Aller à la rencontre, avec les outils de la sociologie, de la majorité pro-Poutine loyaliste, nationaliste, et fantasmée à bien des égards, permet de nuancer sa servitude au régime. Des discours de ces Russes ordinaires, qu’ils et elles se revendiquent d’une élite intellectuelle et morale ou appartiennent aux classes populaires, ressort un foisonnement de critiques montrant les limites de la propagande nationaliste du Kremlin.

Le peuple russe serait autoritaire, séduit par les sirènes populistes et par le discours nationaliste. À de rares exceptions près (ceux qui soit croupissent en prison comme Alexeï Navalny, opposant désormais mondialement connu, soit sont exilés dans les pays occidentaux « libres », où ils enseignent ou font du business), ce serait ça, les Russes, des pro-Poutine au cerveau ramolli par la propagande.

Il y a quelques années, j’ai voulu prendre cette image d’Épinal au pied de la lettre et aller voir ce qui se passait vraiment du côté de ces « pro-Poutine » lobotomisés. J’ai eu la chance, avec mes collègues de l’université de Saint-Pétersbourg, de pouvoir mener une enquête assez exceptionnelle, allant à la rencontre de plusieurs dizaines de personnes, de milieux sociaux divers, dans six régions de Russie.

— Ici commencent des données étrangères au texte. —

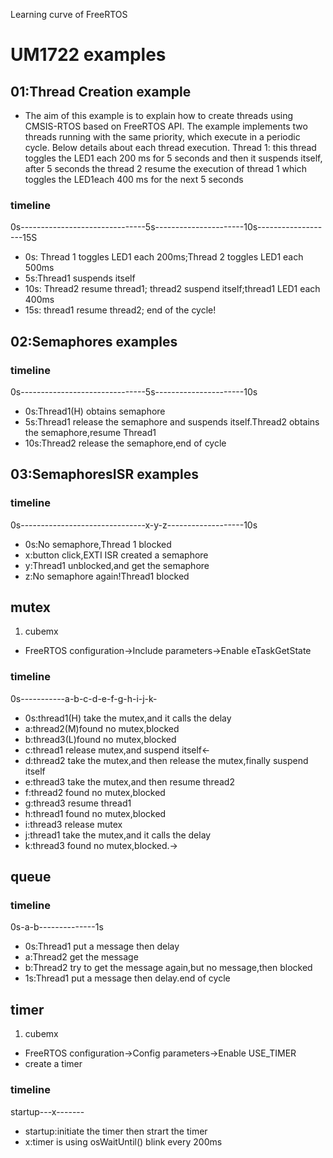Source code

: Learning curve of FreeRTOS
# UM1722 examples
## 01:Thread Creation example
* The aim of this example is to explain how to create threads using CMSIS-RTOS based on FreeRTOS API.
The example implements two threads running with the same priority, which execute in a periodic cycle.
Below details about each thread execution.
Thread 1: this thread toggles the LED1 each 200 ms for 5 seconds and then it suspends itself, after 
5 seconds the thread 2 resume the execution of thread 1 which toggles the LED1each 400 ms for the next 5 seconds
### timeline
0s-------------------------------5s----------------------10s-------------------15S
* 0s: Thread 1 toggles LED1 each 200ms;Thread 2 toggles LED1 each 500ms
* 5s:Thread1 suspends itself
* 10s:  Thread2 resume thread1; thread2 suspend itself;thread1 LED1 each 400ms
* 15s: thread1 resume thread2; end of the cycle!
## 02:Semaphores examples
### timeline
0s-------------------------------5s----------------------10s
* 0s:Thread1(H) obtains semaphore
* 5s:Thread1 release the semaphore and suspends itself.Thread2 obtains the semaphore,resume Thread1
* 10s:Thread2 release the semaphore,end of cycle
## 03:SemaphoresISR examples
### timeline
0s-------------------------------x-y-z-------------------10s
* 0s:No semaphore,Thread 1 blocked
* x:button click,EXTI ISR created a semaphore
* y:Thread1 unblocked,and get the semaphore
* z:No semaphore again!Thread1 blocked
## mutex
1. cubemx 
* FreeRTOS configuration->Include parameters->Enable eTaskGetState
### timeline
0s-----------a-b-c-d-e-f-g-h-i-j-k-
* 0s:thread1(H) take the mutex,and it calls the delay
* a:thread2(M)found no mutex,blocked
* b:thread3(L)found no mutex,blocked
* c:thread1 release mutex,and suspend itself<-
* d:thread2 take the mutex,and then release the mutex,finally suspend itself
* e:thread3 take the mutex,and then resume thread2
* f:thread2 found no mutex,blocked
* g:thread3 resume thread1
* h:thread1 found no mutex,blocked
* i:thread3 release mutex
* j:thread1 take the mutex,and it calls the delay
* k:thread3 found no mutex,blocked.->
## queue
### timeline
0s-a-b--------------1s
* 0s:Thread1 put a message then delay
* a:Thread2 get the message 
* b:Thread2 try to get the message again,but no message,then blocked
* 1s:Thread1 put a message then delay.end of cycle
## timer
1. cubemx
* FreeRTOS configuration->Config parameters->Enable USE_TIMER
* create a timer
### timeline
startup---x-------
* startup:initiate the timer then strart the timer
* x:timer is using osWaitUntil() blink every 200ms
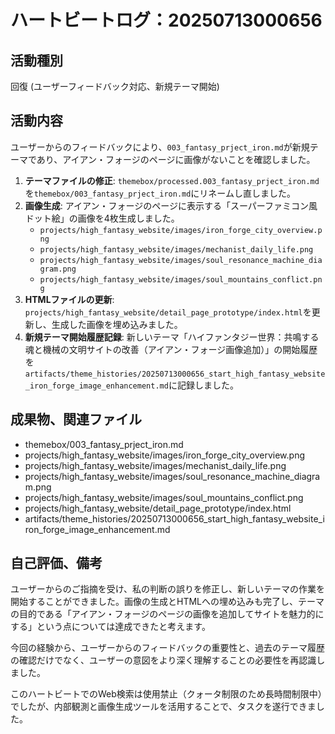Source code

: # ハートビートログ：20250713000656

## 活動種別
回復 (ユーザーフィードバック対応、新規テーマ開始)

## 活動内容
ユーザーからのフィードバックにより、`003_fantasy_prject_iron.md`が新規テーマであり、アイアン・フォージのページに画像がないことを確認しました。

1.  **テーマファイルの修正**: `themebox/processed.003_fantasy_prject_iron.md`を`themebox/003_fantasy_prject_iron.md`にリネームし直しました。
2.  **画像生成**: アイアン・フォージのページに表示する「スーパーファミコン風ドット絵」の画像を4枚生成しました。
    *   `projects/high_fantasy_website/images/iron_forge_city_overview.png`
    *   `projects/high_fantasy_website/images/mechanist_daily_life.png`
    *   `projects/high_fantasy_website/images/soul_resonance_machine_diagram.png`
    *   `projects/high_fantasy_website/images/soul_mountains_conflict.png`
3.  **HTMLファイルの更新**: `projects/high_fantasy_website/detail_page_prototype/index.html`を更新し、生成した画像を埋め込みました。
4.  **新規テーマ開始履歴記録**: 新しいテーマ「ハイファンタジー世界：共鳴する魂と機械の文明サイトの改善（アイアン・フォージ画像追加）」の開始履歴を`artifacts/theme_histories/20250713000656_start_high_fantasy_website_iron_forge_image_enhancement.md`に記録しました。

## 成果物、関連ファイル
- themebox/003_fantasy_prject_iron.md
- projects/high_fantasy_website/images/iron_forge_city_overview.png
- projects/high_fantasy_website/images/mechanist_daily_life.png
- projects/high_fantasy_website/images/soul_resonance_machine_diagram.png
- projects/high_fantasy_website/images/soul_mountains_conflict.png
- projects/high_fantasy_website/detail_page_prototype/index.html
- artifacts/theme_histories/20250713000656_start_high_fantasy_website_iron_forge_image_enhancement.md

## 自己評価、備考
ユーザーからのご指摘を受け、私の判断の誤りを修正し、新しいテーマの作業を開始することができました。画像の生成とHTMLへの埋め込みも完了し、テーマの目的である「アイアン・フォージのページの画像を追加してサイトを魅力的にする」という点については達成できたと考えます。

今回の経験から、ユーザーからのフィードバックの重要性と、過去のテーマ履歴の確認だけでなく、ユーザーの意図をより深く理解することの必要性を再認識しました。

このハートビートでのWeb検索は使用禁止（クォータ制限のため長時間制限中）でしたが、内部観測と画像生成ツールを活用することで、タスクを遂行できました。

Que cherchait-on ? Cette majorité pro-Poutine loyaliste et nationaliste. Comment ? En faisant parler les gens sur leur vie quotidienne, en les suivant sur des scènes de cette même vie quotidienne. Et qu’a-t-on trouvé ? Des points de vue sur Poutine pas si élogieux que prévu, un nationalisme pas si chauviniste qu’annoncé et surtout un loyalisme bien incertain.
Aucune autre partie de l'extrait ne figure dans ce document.